USC

USC policy experts react to Trump’s first 100 days in office

Department of Education cuts, Musk’s Department of Government Efficiency and tariffs are some of the topics experts discussed.

Photo of president speaking behind a podium with a microphone in front of him.
President Trump delivers his presidential address to Congress. (Photo courtesy of The White House)

The USC Sol Price School of Public Policy hosted a panel with experts on Wednesday to talk about the first 100 days of Donald Trump’s second presidential administration, during which he signed 140 executive orders, some of which targeted higher education.

The two experts for the panel were Jeffrey Jenkins, a provost professor of political science, public policy and law and William Resh, an associate professor at C.C. Crawford Professor in Management and Performance, who discussed the Department of Government Efficiency, tariffs and the future of higher education in these times.

USC has been hit by federal funding cuts that have exacerbated the university’s already shrinking budget. With research funds in jeopardy, diversity, equity and inclusion (DEI) efforts being slashed and increasing dissatisfaction among faculty were key talking points in how the Trump administration’s first 100 days impacted USC’s spring semester.

“[Trump’s] administration has really focused on attacking some very elite universities: Ivy League universities, Harvard, in particular, Columbia, some others and placing restrictions on the federal grants that those universities received and [tell them] they need to do X, Y and Z in order to get this money,” Jenkins said.

Resh said there was “a lot of fear.”

“You’re seeing some acquiescence as a function of our first mover status that the president has,” he said.

USC has largely fallen in line with the demands of the Trump Administration, removing DEI-related wording in programs, integrating the Office of Inclusion and Diversity into the Culture Team and then replacing DEI with “community” as a unifying value from the Culture Team, the latter of which President Folt claimed was a change that had been in the works for “almost six months.”

“There’s been a general lack of leadership at a lot of universities over some important issues, and I don’t think that we should have to pay or at least I don’t think we should have to give up our academic freedom for that,” Jenkins said.

“If you can’t stand on principle, then maybe you don’t deserve the chair,” Resh said. “There seems to be a lot of ‘leaders’ within our higher education institutions that really are unwilling to stand on principle.”

Jenkins said universities felt the urge to comply because of the 15% overhead the federal government has on grants for higher education.

“That’s caused a lot of problems at a number of universities,” Jenkins said. “But at a lot of research universities, we’re moving into an era of austerity where budgets are being cut.

“Leaders are being very risk-averse because they’re worried about the level of funds coming in, especially research universities that are tied to large medical centers,” he continued.

“Ultimately, to get some of these dollars back — that Columbia got back and some other places — you have to give up some of your academic freedom,” Jenkins said. “That’s the cost of getting some of these dollars back.”

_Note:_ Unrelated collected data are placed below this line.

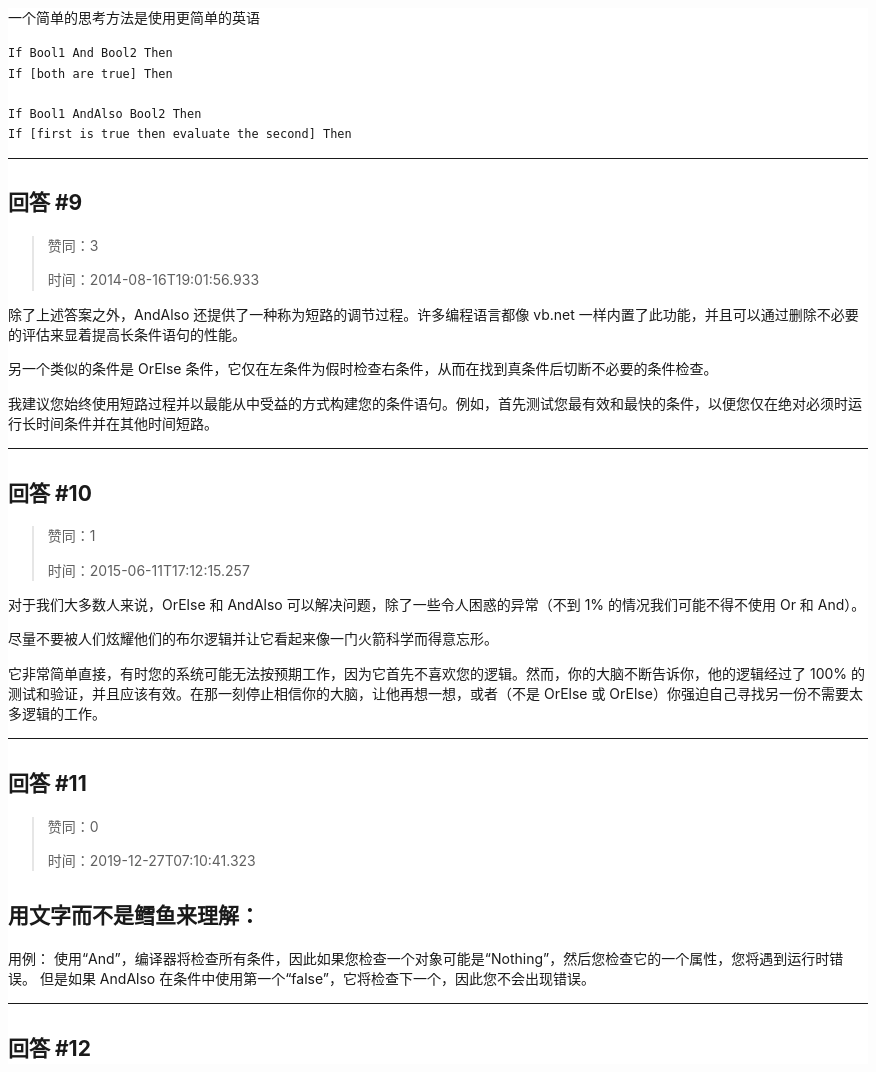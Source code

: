 一个简单的思考方法是使用更简单的英语

```
If Bool1 And Bool2 Then
If [both are true] Then

If Bool1 AndAlso Bool2 Then
If [first is true then evaluate the second] Then 
```

* * *

## 回答 #9

> 赞同：3
> 
> 时间：2014-08-16T19:01:56.933

除了上述答案之外，AndAlso 还提供了一种称为短路的调节过程。许多编程语言都像 vb.net 一样内置了此功能，并且可以通过删除不必要的评估来显着提高长条件语句的性能。

另一个类似的条件是 OrElse 条件，它仅在左条件为假时检查右条件，从而在找到真条件后切断不必要的条件检查。

我建议您始终使用短路过程并以最能从中受益的方式构建您的条件语句。例如，首先测试您最有效和最快的条件，以便您仅在绝对必须时运行长时间条件并在其他时间短路。

* * *

## 回答 #10

> 赞同：1
> 
> 时间：2015-06-11T17:12:15.257

对于我们大多数人来说，OrElse 和 AndAlso 可以解决问题，除了一些令人困惑的异常（不到 1% 的情况我们可能不得不使用 Or 和 And）。

尽量不要被人们炫耀他们的布尔逻辑并让它看起来像一门火箭科学而得意忘形。

它非常简单直接，有时您的系统可能无法按预期工作，因为它首先不喜欢您的逻辑。然而，你的大脑不断告诉你，他的逻辑经过了 100% 的测试和验证，并且应该有效。在那一刻停止相信你的大脑，让他再想一想，或者（不是 OrElse 或 OrElse）你强迫自己寻找另一份不需要太多逻辑的工作。

* * *

## 回答 #11

> 赞同：0
> 
> 时间：2019-12-27T07:10:41.323

## 用文字而不是鳕鱼来理解：

用例：
使用“And”，编译器将检查所有条件，因此如果您检查一个对象可能是“Nothing”，然后您检查它的一个属性，您将遇到运行时错误。
但是如果 AndAlso 在条件中使用第一个“false”，它将检查下一个，因此您不会出现错误。

* * *

## 回答 #12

Resh said he felt Trump skewed the meaning and purpose of education in the country, which he said that the nation as a whole needs to rethink.

“It used to be, not just towards whether or not you produce an ‘X’ amount of skilled workers, but also the socialization of our citizenry,” he said. “From a civic stand[point], having an informed citizenry that is able to make informed decisions at the ballot box, and also in terms of civic engagement and to be actively civically engaged.”

However, the threats and cuts to higher education aren’t the first things that Jenkins said comes to mind when thinking about Trump’s actions during his second first 100 days.

“When I think about what stands out in my mind for his first 100 days, really two things come to mind: DOGE and tariffs,” Jenkins said.

According to Jenkins, Trump has used tariffs as a “cudgel” in an effort to force foreign nations into “reconstructing foreign trade around a position that he thought was more fair for the United States.”

Jenkins also said he believes Trump supporters are getting what they signed up for.

“Trump essentially said what he was going to do if he were elected,” he said. “And he’s doing what he said he was going to do.”

He also said he felt the tariffs have actually backfired on the Trump administration, with negative impacts rippling throughout the global economy.

“They created a great deal of uncertainty in different areas of the American economy,” Jenkins said. “Business leaders don’t like uncertainty.”

In addition to crackdowns on higher education and increased economic turbulence due to tariffs, Trump has also pushed to crack down on immigration, though not necessarily more than has been done before.

“A lot of attention has been spent on undocumented people being in the country and the degree to which we can identify them and remove them from the United States,” Jenkins said, “It’s not clear to me that the rate at which we are removing people like this is really all that different than previous administrations.”